Rendered images with source text:
##############################
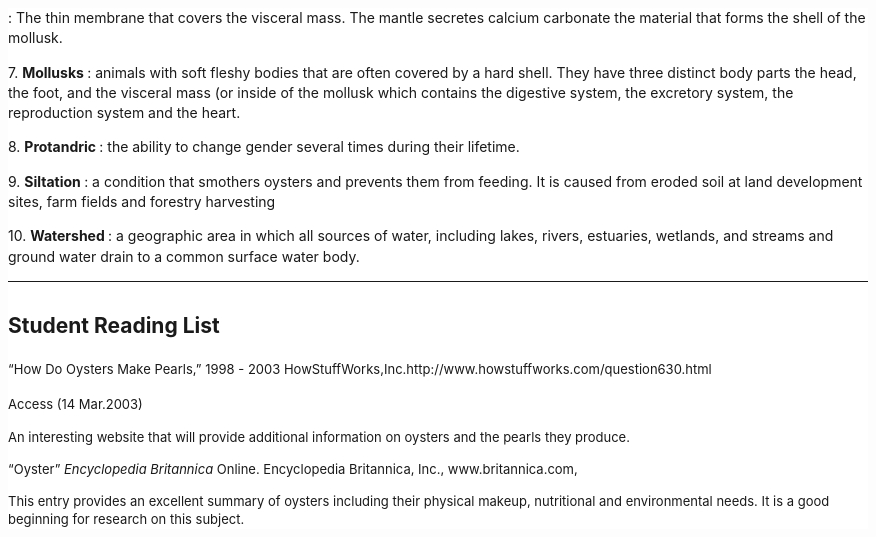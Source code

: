 </b>
: The thin membrane that covers the visceral mass.  The mantle secretes calcium carbonate the material that forms the shell of the mollusk.
</p>
<p>
7.
<b>
Mollusks
</b>
: animals with soft fleshy bodies that are often covered by a hard shell. They have three distinct body parts the head, the foot, and the visceral mass (or inside of the mollusk which contains the digestive system, the excretory system, the reproduction system and the heart.
</p>
<p>
8.
<b>
Protandric
</b>
: the ability to change gender several times during their lifetime.
</p>
<p>
9.
<b>
Siltation
</b>
: a condition that smothers oysters and prevents them from feeding.  It is caused from eroded soil at land development sites, farm fields and forestry harvesting
</p>
<p>
10.
<b>
Watershed
</b>
: a geographic area in which all sources of water, including lakes, rivers, estuaries, wetlands, and streams and ground water drain to a common surface water body.
</p>
<hr/>
<h2>
Student Reading List
</h2>
<p>
<font size="-1">
“How Do Oysters Make Pearls,” 1998 - 2003 HowStuffWorks,Inc.http://www.howstuffworks.com/question630.html
<p>
Access (14 Mar.2003)
</p>
<p>
An interesting website that will provide additional information on oysters and the pearls they produce.
</p>
<p>
“Oyster”
<i>
Encyclopedia Britannica
</i>
Online.  Encyclopedia Britannica, Inc., www.britannica.com,
</p>
<p>
This entry provides an excellent summary of oysters including their physical makeup, nutritional and environmental needs.  It is a good beginning for research on this subject.
</p>
<p>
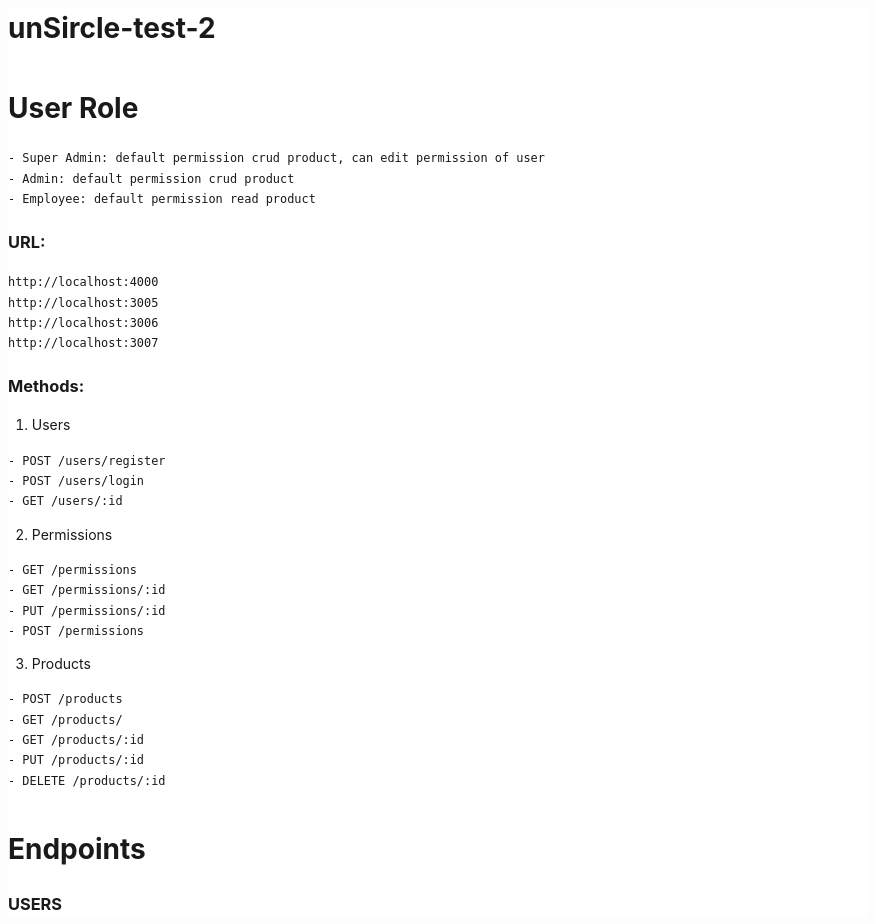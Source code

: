 # unSircle-test-2

# User Role

```
- Super Admin: default permission crud product, can edit permission of user
- Admin: default permission crud product
- Employee: default permission read product
```

### URL:

```
http://localhost:4000
http://localhost:3005
http://localhost:3006
http://localhost:3007

```

### Methods:

1. Users

```
- POST /users/register
- POST /users/login
- GET /users/:id
```

2. Permissions

```
- GET /permissions
- GET /permissions/:id
- PUT /permissions/:id
- POST /permissions
```

3. Products

```
- POST /products
- GET /products/
- GET /products/:id
- PUT /products/:id
- DELETE /products/:id

```

# Endpoints

### USERS
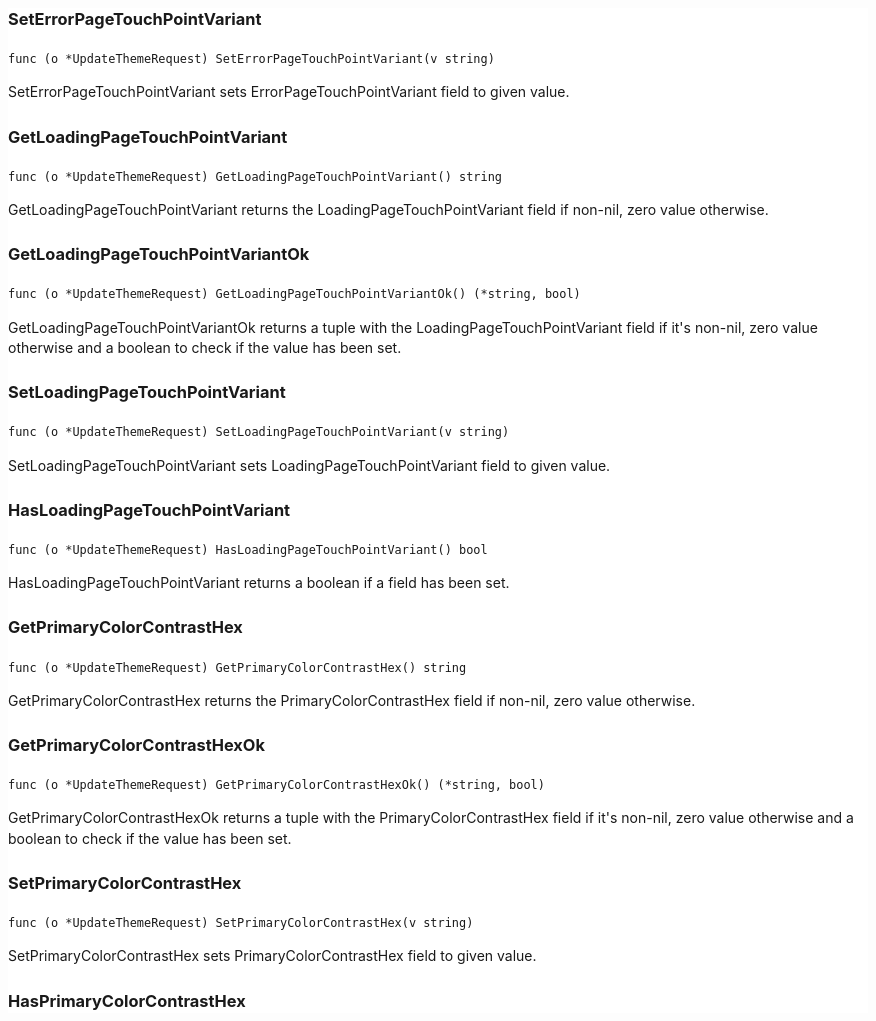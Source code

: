 ### SetErrorPageTouchPointVariant

`func (o *UpdateThemeRequest) SetErrorPageTouchPointVariant(v string)`

SetErrorPageTouchPointVariant sets ErrorPageTouchPointVariant field to given value.


### GetLoadingPageTouchPointVariant

`func (o *UpdateThemeRequest) GetLoadingPageTouchPointVariant() string`

GetLoadingPageTouchPointVariant returns the LoadingPageTouchPointVariant field if non-nil, zero value otherwise.

### GetLoadingPageTouchPointVariantOk

`func (o *UpdateThemeRequest) GetLoadingPageTouchPointVariantOk() (*string, bool)`

GetLoadingPageTouchPointVariantOk returns a tuple with the LoadingPageTouchPointVariant field if it's non-nil, zero value otherwise
and a boolean to check if the value has been set.

### SetLoadingPageTouchPointVariant

`func (o *UpdateThemeRequest) SetLoadingPageTouchPointVariant(v string)`

SetLoadingPageTouchPointVariant sets LoadingPageTouchPointVariant field to given value.

### HasLoadingPageTouchPointVariant

`func (o *UpdateThemeRequest) HasLoadingPageTouchPointVariant() bool`

HasLoadingPageTouchPointVariant returns a boolean if a field has been set.

### GetPrimaryColorContrastHex

`func (o *UpdateThemeRequest) GetPrimaryColorContrastHex() string`

GetPrimaryColorContrastHex returns the PrimaryColorContrastHex field if non-nil, zero value otherwise.

### GetPrimaryColorContrastHexOk

`func (o *UpdateThemeRequest) GetPrimaryColorContrastHexOk() (*string, bool)`

GetPrimaryColorContrastHexOk returns a tuple with the PrimaryColorContrastHex field if it's non-nil, zero value otherwise
and a boolean to check if the value has been set.

### SetPrimaryColorContrastHex

`func (o *UpdateThemeRequest) SetPrimaryColorContrastHex(v string)`

SetPrimaryColorContrastHex sets PrimaryColorContrastHex field to given value.

### HasPrimaryColorContrastHex
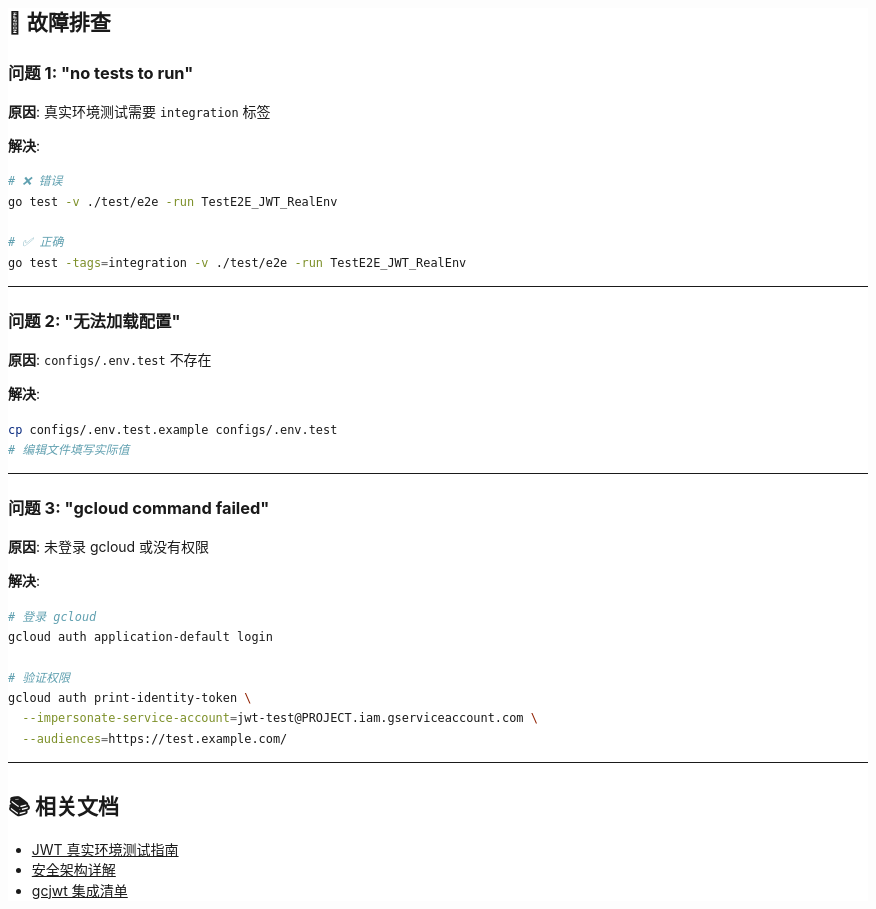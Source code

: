 
## 🐛 故障排查

### 问题 1: "no tests to run"

**原因**: 真实环境测试需要 `integration` 标签

**解决**:
```bash
# ❌ 错误
go test -v ./test/e2e -run TestE2E_JWT_RealEnv

# ✅ 正确
go test -tags=integration -v ./test/e2e -run TestE2E_JWT_RealEnv
```

---

### 问题 2: "无法加载配置"

**原因**: `configs/.env.test` 不存在

**解决**:
```bash
cp configs/.env.test.example configs/.env.test
# 编辑文件填写实际值
```

---

### 问题 3: "gcloud command failed"

**原因**: 未登录 gcloud 或没有权限

**解决**:
```bash
# 登录 gcloud
gcloud auth application-default login

# 验证权限
gcloud auth print-identity-token \
  --impersonate-service-account=jwt-test@PROJECT.iam.gserviceaccount.com \
  --audiences=https://test.example.com/
```

---

## 📚 相关文档

- [JWT 真实环境测试指南](../../docs/JWT_REAL_TESTING_GUIDE.md)
- [安全架构详解](../../docs/SECURITY_ARCHITECTURE.md)
- [gcjwt 集成清单](../../docs/gcjwt-integration-todo.md)
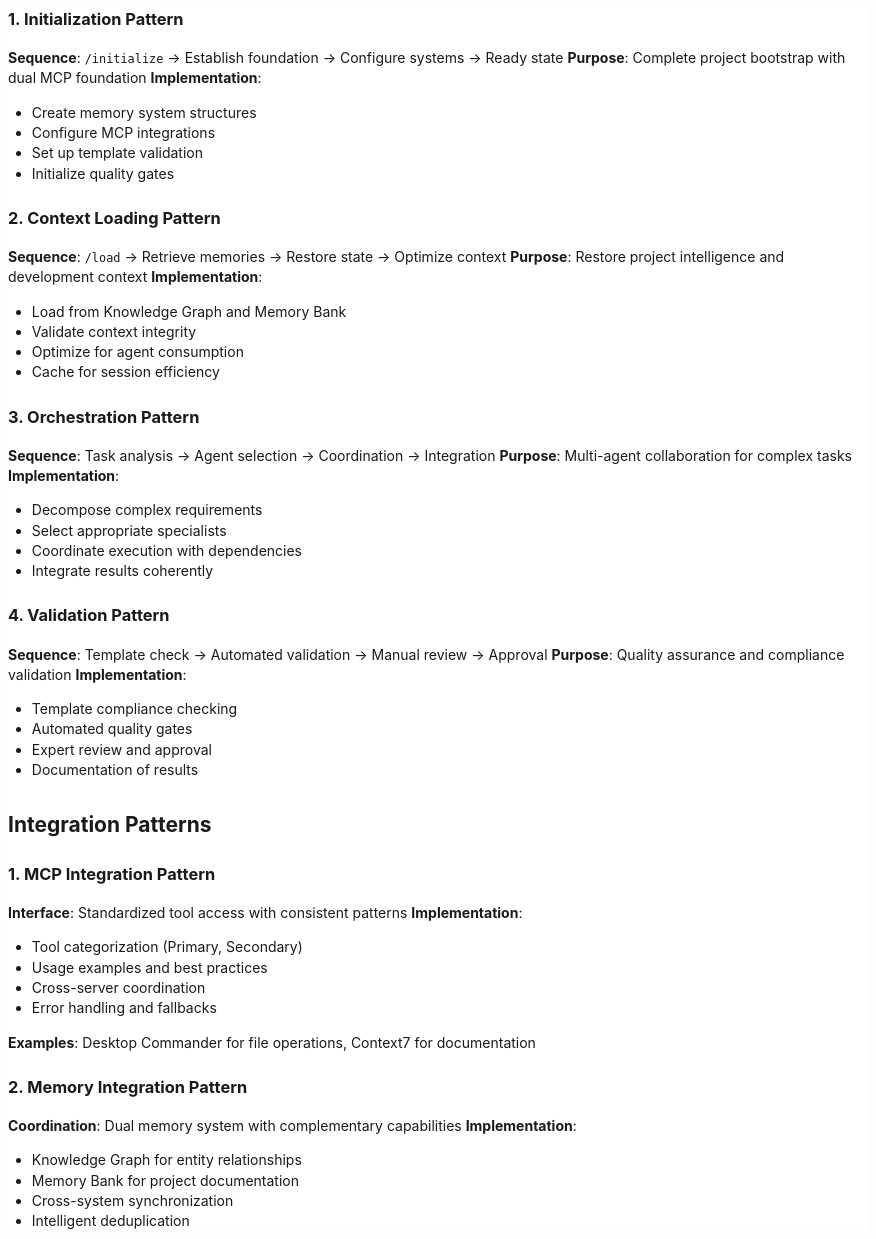 ### 1. Initialization Pattern
**Sequence**: `/initialize` → Establish foundation → Configure systems → Ready state
**Purpose**: Complete project bootstrap with dual MCP foundation
**Implementation**: 
- Create memory system structures
- Configure MCP integrations
- Set up template validation
- Initialize quality gates

### 2. Context Loading Pattern
**Sequence**: `/load` → Retrieve memories → Restore state → Optimize context
**Purpose**: Restore project intelligence and development context
**Implementation**:
- Load from Knowledge Graph and Memory Bank
- Validate context integrity
- Optimize for agent consumption
- Cache for session efficiency

### 3. Orchestration Pattern
**Sequence**: Task analysis → Agent selection → Coordination → Integration
**Purpose**: Multi-agent collaboration for complex tasks
**Implementation**:
- Decompose complex requirements
- Select appropriate specialists
- Coordinate execution with dependencies
- Integrate results coherently

### 4. Validation Pattern
**Sequence**: Template check → Automated validation → Manual review → Approval
**Purpose**: Quality assurance and compliance validation
**Implementation**:
- Template compliance checking
- Automated quality gates
- Expert review and approval
- Documentation of results

## Integration Patterns

### 1. MCP Integration Pattern
**Interface**: Standardized tool access with consistent patterns
**Implementation**:
- Tool categorization (Primary, Secondary)
- Usage examples and best practices
- Cross-server coordination
- Error handling and fallbacks

**Examples**: Desktop Commander for file operations, Context7 for documentation

### 2. Memory Integration Pattern
**Coordination**: Dual memory system with complementary capabilities
**Implementation**:
- Knowledge Graph for entity relationships
- Memory Bank for project documentation
- Cross-system synchronization
- Intelligent deduplication

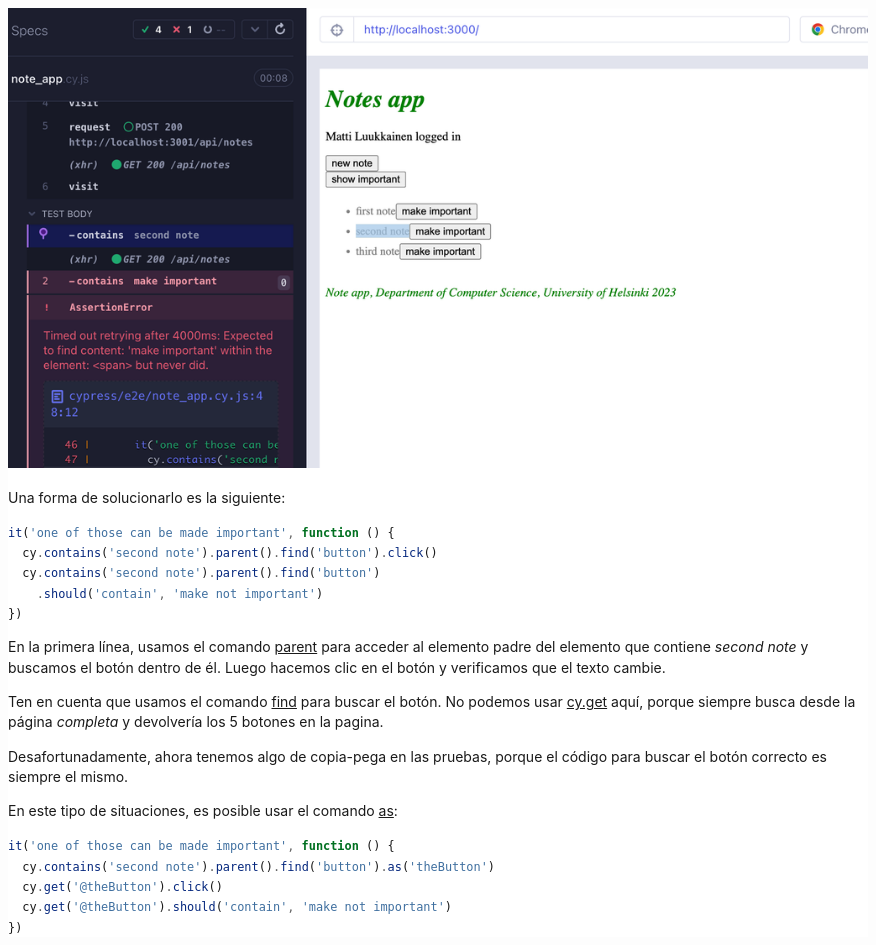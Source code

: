 ![cypress mostrando que la prueba está rota intentando hacer clic en "make important"](../../images/5/37new.png)

Una forma de solucionarlo es la siguiente:

```js
it('one of those can be made important', function () {
  cy.contains('second note').parent().find('button').click()
  cy.contains('second note').parent().find('button')
    .should('contain', 'make not important')
})
```

En la primera línea, usamos el comando [parent](https://docs.cypress.io/api/commands/parent.html) para acceder al elemento padre del elemento que contiene <i>second note</i> y buscamos el botón dentro de él.
Luego hacemos clic en el botón y verificamos que el texto cambie.

Ten en cuenta que usamos el comando [find](https://docs.cypress.io/api/commands/find.html#Syntax) para buscar el botón. No podemos usar [cy.get](https://docs.cypress.io/api/commands/get.html) aquí, porque siempre busca desde la página <i>completa</i> y devolvería los 5 botones en la pagina.

Desafortunadamente, ahora tenemos algo de copia-pega en las pruebas, porque el código para buscar el botón correcto es siempre el mismo.

En este tipo de situaciones, es posible usar el comando [as](https://docs.cypress.io/api/commands/as.html):

```js
it('one of those can be made important', function () {
  cy.contains('second note').parent().find('button').as('theButton')
  cy.get('@theButton').click()
  cy.get('@theButton').should('contain', 'make not important')
})
```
##############################
# WHAT THE TASK ASKS:
Return each entry above unchanged. Leave the pictures out.

# SOLUTION TO THE EXERCISE:
Source code

: </b>
: The thin membrane that covers the visceral mass.  The mantle secretes calcium carbonate the material that forms the shell of the mollusk.
</p>
<p>
7.
<b>
Mollusks
</b>
: animals with soft fleshy bodies that are often covered by a hard shell. They have three distinct body parts the head, the foot, and the visceral mass (or inside of the mollusk which contains the digestive system, the excretory system, the reproduction system and the heart.
</p>
<p>
8.
<b>
Protandric
</b>
: the ability to change gender several times during their lifetime.
</p>
<p>
9.
<b>
Siltation
</b>
: a condition that smothers oysters and prevents them from feeding.  It is caused from eroded soil at land development sites, farm fields and forestry harvesting
</p>
<p>
10.
<b>
Watershed
</b>
: a geographic area in which all sources of water, including lakes, rivers, estuaries, wetlands, and streams and ground water drain to a common surface water body.
</p>
<hr/>
<h2>
Student Reading List
</h2>
<p>
<font size="-1">
“How Do Oysters Make Pearls,” 1998 - 2003 HowStuffWorks,Inc.http://www.howstuffworks.com/question630.html
<p>
Access (14 Mar.2003)
</p>
<p>
An interesting website that will provide additional information on oysters and the pearls they produce.
</p>
<p>
“Oyster”
<i>
Encyclopedia Britannica
</i>
Online.  Encyclopedia Britannica, Inc., www.britannica.com,
</p>
<p>
This entry provides an excellent summary of oysters including their physical makeup, nutritional and environmental needs.  It is a good beginning for research on this subject.
</p>
<p>
Source code

: # unSircle-test-2

# User Role

```
- Super Admin: default permission crud product, can edit permission of user
- Admin: default permission crud product
- Employee: default permission read product
```

### URL:

```
http://localhost:4000
http://localhost:3005
http://localhost:3006
http://localhost:3007

```

### Methods:

1. Users

```
- POST /users/register
- POST /users/login
- GET /users/:id
```

2. Permissions

```
- GET /permissions
- GET /permissions/:id
- PUT /permissions/:id
- POST /permissions
```

3. Products

```
- POST /products
- GET /products/
- GET /products/:id
- PUT /products/:id
- DELETE /products/:id

```

# Endpoints

### USERS
Source code

: ### SetErrorPageTouchPointVariant

`func (o *UpdateThemeRequest) SetErrorPageTouchPointVariant(v string)`

SetErrorPageTouchPointVariant sets ErrorPageTouchPointVariant field to given value.


### GetLoadingPageTouchPointVariant

`func (o *UpdateThemeRequest) GetLoadingPageTouchPointVariant() string`

GetLoadingPageTouchPointVariant returns the LoadingPageTouchPointVariant field if non-nil, zero value otherwise.

### GetLoadingPageTouchPointVariantOk

`func (o *UpdateThemeRequest) GetLoadingPageTouchPointVariantOk() (*string, bool)`

GetLoadingPageTouchPointVariantOk returns a tuple with the LoadingPageTouchPointVariant field if it's non-nil, zero value otherwise
and a boolean to check if the value has been set.

### SetLoadingPageTouchPointVariant

`func (o *UpdateThemeRequest) SetLoadingPageTouchPointVariant(v string)`

SetLoadingPageTouchPointVariant sets LoadingPageTouchPointVariant field to given value.

### HasLoadingPageTouchPointVariant

`func (o *UpdateThemeRequest) HasLoadingPageTouchPointVariant() bool`

HasLoadingPageTouchPointVariant returns a boolean if a field has been set.

### GetPrimaryColorContrastHex

`func (o *UpdateThemeRequest) GetPrimaryColorContrastHex() string`

GetPrimaryColorContrastHex returns the PrimaryColorContrastHex field if non-nil, zero value otherwise.

### GetPrimaryColorContrastHexOk

`func (o *UpdateThemeRequest) GetPrimaryColorContrastHexOk() (*string, bool)`

GetPrimaryColorContrastHexOk returns a tuple with the PrimaryColorContrastHex field if it's non-nil, zero value otherwise
and a boolean to check if the value has been set.

### SetPrimaryColorContrastHex

`func (o *UpdateThemeRequest) SetPrimaryColorContrastHex(v string)`

SetPrimaryColorContrastHex sets PrimaryColorContrastHex field to given value.

### HasPrimaryColorContrastHex
Source code

: 
## 🐛 故障排查

### 问题 1: "no tests to run"

**原因**: 真实环境测试需要 `integration` 标签

**解决**:
```bash
# ❌ 错误
go test -v ./test/e2e -run TestE2E_JWT_RealEnv

# ✅ 正确
go test -tags=integration -v ./test/e2e -run TestE2E_JWT_RealEnv
```

---

### 问题 2: "无法加载配置"

**原因**: `configs/.env.test` 不存在

**解决**:
```bash
cp configs/.env.test.example configs/.env.test
# 编辑文件填写实际值
```

---

### 问题 3: "gcloud command failed"

**原因**: 未登录 gcloud 或没有权限

**解决**:
```bash
# 登录 gcloud
gcloud auth application-default login

# 验证权限
gcloud auth print-identity-token \
  --impersonate-service-account=jwt-test@PROJECT.iam.gserviceaccount.com \
  --audiences=https://test.example.com/
```

---

## 📚 相关文档

- [JWT 真实环境测试指南](../../docs/JWT_REAL_TESTING_GUIDE.md)
- [安全架构详解](../../docs/SECURITY_ARCHITECTURE.md)
- [gcjwt 集成清单](../../docs/gcjwt-integration-todo.md)
 ### 1. Initialization Pattern
**Sequence**: `/initialize` → Establish foundation → Configure systems → Ready state
**Purpose**: Complete project bootstrap with dual MCP foundation
**Implementation**: 
- Create memory system structures
- Configure MCP integrations
- Set up template validation
- Initialize quality gates

### 2. Context Loading Pattern
**Sequence**: `/load` → Retrieve memories → Restore state → Optimize context
**Purpose**: Restore project intelligence and development context
**Implementation**:
- Load from Knowledge Graph and Memory Bank
- Validate context integrity
- Optimize for agent consumption
- Cache for session efficiency

### 3. Orchestration Pattern
**Sequence**: Task analysis → Agent selection → Coordination → Integration
**Purpose**: Multi-agent collaboration for complex tasks
**Implementation**:
- Decompose complex requirements
- Select appropriate specialists
- Coordinate execution with dependencies
- Integrate results coherently

### 4. Validation Pattern
**Sequence**: Template check → Automated validation → Manual review → Approval
**Purpose**: Quality assurance and compliance validation
**Implementation**:
- Template compliance checking
- Automated quality gates
- Expert review and approval
- Documentation of results

## Integration Patterns

### 1. MCP Integration Pattern
**Interface**: Standardized tool access with consistent patterns
**Implementation**:
- Tool categorization (Primary, Secondary)
- Usage examples and best practices
- Cross-server coordination
- Error handling and fallbacks

**Examples**: Desktop Commander for file operations, Context7 for documentation

### 2. Memory Integration Pattern
**Coordination**: Dual memory system with complementary capabilities
**Implementation**:
- Knowledge Graph for entity relationships
- Memory Bank for project documentation
- Cross-system synchronization
- Intelligent deduplication

Source code

: ![cypress mostrando que la prueba está rota intentando hacer clic en "make important"](../../images/5/37new.png)

Una forma de solucionarlo es la siguiente:

```js
it('one of those can be made important', function () {
  cy.contains('second note').parent().find('button').click()
  cy.contains('second note').parent().find('button')
    .should('contain', 'make not important')
})
```

En la primera línea, usamos el comando [parent](https://docs.cypress.io/api/commands/parent.html) para acceder al elemento padre del elemento que contiene <i>second note</i> y buscamos el botón dentro de él.
Luego hacemos clic en el botón y verificamos que el texto cambie.

Ten en cuenta que usamos el comando [find](https://docs.cypress.io/api/commands/find.html#Syntax) para buscar el botón. No podemos usar [cy.get](https://docs.cypress.io/api/commands/get.html) aquí, porque siempre busca desde la página <i>completa</i> y devolvería los 5 botones en la pagina.

Desafortunadamente, ahora tenemos algo de copia-pega en las pruebas, porque el código para buscar el botón correcto es siempre el mismo.

En este tipo de situaciones, es posible usar el comando [as](https://docs.cypress.io/api/commands/as.html):

```js
it('one of those can be made important', function () {
  cy.contains('second note').parent().find('button').as('theButton')
  cy.get('@theButton').click()
  cy.get('@theButton').should('contain', 'make not important')
})
```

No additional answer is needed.